LOS ANGELES (CHATNEWSTV) — A San Bernardino County man was sentenced Thursday to 12 months in federal prison for possessing trade secrets stolen from his former U.S. employers and using them to build a competing business connected to a China-based company.
Liming Li, 66, of Rancho Cucamonga, was also fined approximately $14,000 and ordered to pay $17,000 in restitution, according to the U.S. Department of Justice. He must report to prison by August 12.
Li pleaded guilty in February to one count of possessing trade secrets. Prosecutors said he downloaded proprietary technology from a Southern California precision-measuring equipment company where he worked for over two decades.
“Li used his insider access to steal and retain sensitive software he had no right to keep, and he then used that intellectual property to benefit a foreign entity,” federal prosecutors said in a statement. “This conduct damages American innovation and national security.”

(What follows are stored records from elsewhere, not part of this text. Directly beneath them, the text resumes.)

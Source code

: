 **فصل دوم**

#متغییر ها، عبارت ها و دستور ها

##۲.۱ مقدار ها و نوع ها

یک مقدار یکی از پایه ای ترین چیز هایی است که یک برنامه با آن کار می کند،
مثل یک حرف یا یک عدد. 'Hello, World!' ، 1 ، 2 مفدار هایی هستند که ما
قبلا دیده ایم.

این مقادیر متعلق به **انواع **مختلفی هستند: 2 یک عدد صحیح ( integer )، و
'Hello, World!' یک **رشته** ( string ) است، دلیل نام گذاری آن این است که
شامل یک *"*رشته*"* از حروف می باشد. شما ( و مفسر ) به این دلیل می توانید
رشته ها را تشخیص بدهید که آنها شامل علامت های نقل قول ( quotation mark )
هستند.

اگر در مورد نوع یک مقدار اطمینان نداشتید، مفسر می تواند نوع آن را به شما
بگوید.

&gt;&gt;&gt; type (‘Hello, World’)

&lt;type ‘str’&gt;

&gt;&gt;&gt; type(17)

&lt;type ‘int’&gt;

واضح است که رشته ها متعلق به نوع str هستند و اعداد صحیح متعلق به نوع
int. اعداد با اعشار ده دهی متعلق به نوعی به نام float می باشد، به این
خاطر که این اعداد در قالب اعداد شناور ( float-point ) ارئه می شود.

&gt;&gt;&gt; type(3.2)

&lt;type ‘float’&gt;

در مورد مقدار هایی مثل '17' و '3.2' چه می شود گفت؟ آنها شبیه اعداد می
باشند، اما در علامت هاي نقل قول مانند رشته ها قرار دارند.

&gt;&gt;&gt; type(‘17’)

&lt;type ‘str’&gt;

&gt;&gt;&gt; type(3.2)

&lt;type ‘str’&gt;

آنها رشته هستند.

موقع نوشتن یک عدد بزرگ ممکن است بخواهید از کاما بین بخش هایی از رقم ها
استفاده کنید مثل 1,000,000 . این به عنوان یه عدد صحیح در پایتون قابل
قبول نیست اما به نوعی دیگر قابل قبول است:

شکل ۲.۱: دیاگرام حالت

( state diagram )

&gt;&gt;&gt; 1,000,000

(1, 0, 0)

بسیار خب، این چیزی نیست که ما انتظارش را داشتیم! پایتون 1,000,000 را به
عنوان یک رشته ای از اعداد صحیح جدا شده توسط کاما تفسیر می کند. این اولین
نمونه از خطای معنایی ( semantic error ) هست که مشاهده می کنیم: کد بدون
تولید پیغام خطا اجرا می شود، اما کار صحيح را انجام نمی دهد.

From 1996 to 2018, Li held engineering and leadership roles at a company identified in court records as “U.S. Company #1,” which specialized in micrometers, calipers, and coordinate measuring machines. He helped develop proprietary software and signed confidentiality agreements in 2013 requiring him to return all such material upon termination.
Instead, Li admitted he stored proprietary data on personal devices without permission and failed to return it after being fired in 2018.
Prosecutors said Li then launched his own consulting business and, in 2020, joined Suzhou Universal Group Technology Co. Ltd., a Chinese manufacturer. He continued to access the stolen data for his own economic benefit and to promote business activities that, according to the plea deal, risked harming his former employer.
Li was arrested in May 2023. The case was investigated by the FBI and the U.S. Department of Commerce’s Office of Export Enforcement.
The prosecution was brought under the Disruptive Technology Strike Force, a Justice Department initiative to combat efforts by foreign adversaries to obtain sensitive American technology.
“This case highlights the serious consequences of exploiting U.S. intellectual property for foreign gain,” said Assistant U.S. Attorney Aaron B. Frumkin, part of the team that prosecuted the case alongside officials from the National Security Division and the Major Frauds Section.